Repeat the records exactly, so that each line matches the original.

[RECORDS PROVIDED — start]

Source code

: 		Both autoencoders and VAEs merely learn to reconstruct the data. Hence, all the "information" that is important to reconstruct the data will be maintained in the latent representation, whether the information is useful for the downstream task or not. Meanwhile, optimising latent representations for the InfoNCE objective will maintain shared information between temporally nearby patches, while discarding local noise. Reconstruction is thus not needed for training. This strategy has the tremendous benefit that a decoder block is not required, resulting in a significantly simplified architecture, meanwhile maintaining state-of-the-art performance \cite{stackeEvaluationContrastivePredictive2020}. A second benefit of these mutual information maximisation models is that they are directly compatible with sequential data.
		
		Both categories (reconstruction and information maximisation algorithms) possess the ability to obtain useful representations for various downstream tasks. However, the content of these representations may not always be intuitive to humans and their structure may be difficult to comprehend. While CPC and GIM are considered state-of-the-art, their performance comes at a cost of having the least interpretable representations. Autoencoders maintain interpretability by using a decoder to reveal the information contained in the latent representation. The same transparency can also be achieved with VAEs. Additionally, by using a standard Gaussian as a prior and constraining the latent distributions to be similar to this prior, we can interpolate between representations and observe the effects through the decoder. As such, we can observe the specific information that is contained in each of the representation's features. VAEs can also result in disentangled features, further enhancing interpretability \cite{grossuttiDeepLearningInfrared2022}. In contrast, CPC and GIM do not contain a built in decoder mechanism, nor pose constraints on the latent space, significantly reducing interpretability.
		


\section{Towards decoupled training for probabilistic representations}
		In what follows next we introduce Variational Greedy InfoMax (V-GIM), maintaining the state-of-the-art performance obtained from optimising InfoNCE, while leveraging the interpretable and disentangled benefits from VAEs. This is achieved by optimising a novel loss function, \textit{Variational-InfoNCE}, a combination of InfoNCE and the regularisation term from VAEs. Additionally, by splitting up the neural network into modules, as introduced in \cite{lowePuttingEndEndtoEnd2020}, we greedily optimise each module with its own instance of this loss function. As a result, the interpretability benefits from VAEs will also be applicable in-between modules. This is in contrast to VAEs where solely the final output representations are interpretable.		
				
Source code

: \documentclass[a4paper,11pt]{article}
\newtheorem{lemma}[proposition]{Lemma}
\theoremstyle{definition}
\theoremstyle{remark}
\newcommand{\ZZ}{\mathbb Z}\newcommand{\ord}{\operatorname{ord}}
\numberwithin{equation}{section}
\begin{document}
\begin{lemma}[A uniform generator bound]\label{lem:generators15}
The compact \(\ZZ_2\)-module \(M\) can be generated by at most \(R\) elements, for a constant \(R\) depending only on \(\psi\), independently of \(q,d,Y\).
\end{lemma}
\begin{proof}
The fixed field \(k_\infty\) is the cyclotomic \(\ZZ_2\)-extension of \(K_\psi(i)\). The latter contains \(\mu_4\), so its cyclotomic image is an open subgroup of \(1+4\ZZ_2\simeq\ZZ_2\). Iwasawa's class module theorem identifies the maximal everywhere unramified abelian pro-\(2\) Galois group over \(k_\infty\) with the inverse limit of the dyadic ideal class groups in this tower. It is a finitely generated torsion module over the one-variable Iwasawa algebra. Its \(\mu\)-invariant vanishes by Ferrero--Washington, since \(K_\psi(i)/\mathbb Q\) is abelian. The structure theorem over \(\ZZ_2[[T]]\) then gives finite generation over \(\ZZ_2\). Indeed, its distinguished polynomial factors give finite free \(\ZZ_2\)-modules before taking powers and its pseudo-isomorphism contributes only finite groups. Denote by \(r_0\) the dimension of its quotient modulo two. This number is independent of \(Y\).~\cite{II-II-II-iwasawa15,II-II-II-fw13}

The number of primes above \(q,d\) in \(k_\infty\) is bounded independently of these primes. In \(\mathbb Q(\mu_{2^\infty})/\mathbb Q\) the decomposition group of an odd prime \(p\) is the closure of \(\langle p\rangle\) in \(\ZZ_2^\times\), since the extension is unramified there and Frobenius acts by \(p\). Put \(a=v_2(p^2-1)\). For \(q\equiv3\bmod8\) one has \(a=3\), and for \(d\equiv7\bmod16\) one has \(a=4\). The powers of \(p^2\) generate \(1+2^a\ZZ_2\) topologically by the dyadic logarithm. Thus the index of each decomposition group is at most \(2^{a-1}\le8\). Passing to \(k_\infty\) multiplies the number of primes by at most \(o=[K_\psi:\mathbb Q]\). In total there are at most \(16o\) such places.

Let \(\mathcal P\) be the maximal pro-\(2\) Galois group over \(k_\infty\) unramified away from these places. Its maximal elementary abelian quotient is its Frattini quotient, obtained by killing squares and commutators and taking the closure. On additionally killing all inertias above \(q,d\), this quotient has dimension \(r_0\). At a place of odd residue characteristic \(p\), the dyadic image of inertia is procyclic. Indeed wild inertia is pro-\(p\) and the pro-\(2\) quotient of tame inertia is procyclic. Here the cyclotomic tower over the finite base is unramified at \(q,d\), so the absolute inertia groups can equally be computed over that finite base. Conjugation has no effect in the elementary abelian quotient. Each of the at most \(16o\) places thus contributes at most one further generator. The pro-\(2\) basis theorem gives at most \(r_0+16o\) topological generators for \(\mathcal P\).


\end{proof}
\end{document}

[RECORDS PROVIDED — finish]

RESPONSE TO THE EXERCISE:
Source code

: 		Both autoencoders and VAEs merely learn to reconstruct the data. Hence, all the "information" that is important to reconstruct the data will be maintained in the latent representation, whether the information is useful for the downstream task or not. Meanwhile, optimising latent representations for the InfoNCE objective will maintain shared information between temporally nearby patches, while discarding local noise. Reconstruction is thus not needed for training. This strategy has the tremendous benefit that a decoder block is not required, resulting in a significantly simplified architecture, meanwhile maintaining state-of-the-art performance \cite{stackeEvaluationContrastivePredictive2020}. A second benefit of these mutual information maximisation models is that they are directly compatible with sequential data.
		
		Both categories (reconstruction and information maximisation algorithms) possess the ability to obtain useful representations for various downstream tasks. However, the content of these representations may not always be intuitive to humans and their structure may be difficult to comprehend. While CPC and GIM are considered state-of-the-art, their performance comes at a cost of having the least interpretable representations. Autoencoders maintain interpretability by using a decoder to reveal the information contained in the latent representation. The same transparency can also be achieved with VAEs. Additionally, by using a standard Gaussian as a prior and constraining the latent distributions to be similar to this prior, we can interpolate between representations and observe the effects through the decoder. As such, we can observe the specific information that is contained in each of the representation's features. VAEs can also result in disentangled features, further enhancing interpretability \cite{grossuttiDeepLearningInfrared2022}. In contrast, CPC and GIM do not contain a built in decoder mechanism, nor pose constraints on the latent space, significantly reducing interpretability.
		


\section{Towards decoupled training for probabilistic representations}
		In what follows next we introduce Variational Greedy InfoMax (V-GIM), maintaining the state-of-the-art performance obtained from optimising InfoNCE, while leveraging the interpretable and disentangled benefits from VAEs. This is achieved by optimising a novel loss function, \textit{Variational-InfoNCE}, a combination of InfoNCE and the regularisation term from VAEs. Additionally, by splitting up the neural network into modules, as introduced in \cite{lowePuttingEndEndtoEnd2020}, we greedily optimise each module with its own instance of this loss function. As a result, the interpretability benefits from VAEs will also be applicable in-between modules. This is in contrast to VAEs where solely the final output representations are interpretable.		
				
Source code

: \documentclass[a4paper,11pt]{article}
\newtheorem{lemma}[proposition]{Lemma}
\theoremstyle{definition}
\theoremstyle{remark}
\newcommand{\ZZ}{\mathbb Z}\newcommand{\ord}{\operatorname{ord}}
\numberwithin{equation}{section}
\begin{document}
\begin{lemma}[A uniform generator bound]\label{lem:generators15}
The compact \(\ZZ_2\)-module \(M\) can be generated by at most \(R\) elements, for a constant \(R\) depending only on \(\psi\), independently of \(q,d,Y\).
\end{lemma}
\begin{proof}
The fixed field \(k_\infty\) is the cyclotomic \(\ZZ_2\)-extension of \(K_\psi(i)\). The latter contains \(\mu_4\), so its cyclotomic image is an open subgroup of \(1+4\ZZ_2\simeq\ZZ_2\). Iwasawa's class module theorem identifies the maximal everywhere unramified abelian pro-\(2\) Galois group over \(k_\infty\) with the inverse limit of the dyadic ideal class groups in this tower. It is a finitely generated torsion module over the one-variable Iwasawa algebra. Its \(\mu\)-invariant vanishes by Ferrero--Washington, since \(K_\psi(i)/\mathbb Q\) is abelian. The structure theorem over \(\ZZ_2[[T]]\) then gives finite generation over \(\ZZ_2\). Indeed, its distinguished polynomial factors give finite free \(\ZZ_2\)-modules before taking powers and its pseudo-isomorphism contributes only finite groups. Denote by \(r_0\) the dimension of its quotient modulo two. This number is independent of \(Y\).~\cite{II-II-II-iwasawa15,II-II-II-fw13}

The number of primes above \(q,d\) in \(k_\infty\) is bounded independently of these primes. In \(\mathbb Q(\mu_{2^\infty})/\mathbb Q\) the decomposition group of an odd prime \(p\) is the closure of \(\langle p\rangle\) in \(\ZZ_2^\times\), since the extension is unramified there and Frobenius acts by \(p\). Put \(a=v_2(p^2-1)\). For \(q\equiv3\bmod8\) one has \(a=3\), and for \(d\equiv7\bmod16\) one has \(a=4\). The powers of \(p^2\) generate \(1+2^a\ZZ_2\) topologically by the dyadic logarithm. Thus the index of each decomposition group is at most \(2^{a-1}\le8\). Passing to \(k_\infty\) multiplies the number of primes by at most \(o=[K_\psi:\mathbb Q]\). In total there are at most \(16o\) such places.

Let \(\mathcal P\) be the maximal pro-\(2\) Galois group over \(k_\infty\) unramified away from these places. Its maximal elementary abelian quotient is its Frattini quotient, obtained by killing squares and commutators and taking the closure. On additionally killing all inertias above \(q,d\), this quotient has dimension \(r_0\). At a place of odd residue characteristic \(p\), the dyadic image of inertia is procyclic. Indeed wild inertia is pro-\(p\) and the pro-\(2\) quotient of tame inertia is procyclic. Here the cyclotomic tower over the finite base is unramified at \(q,d\), so the absolute inertia groups can equally be computed over that finite base. Conjugation has no effect in the elementary abelian quotient. Each of the at most \(16o\) places thus contributes at most one further generator. The pro-\(2\) basis theorem gives at most \(r_0+16o\) topological generators for \(\mathcal P\).


\end{proof}
\end{document}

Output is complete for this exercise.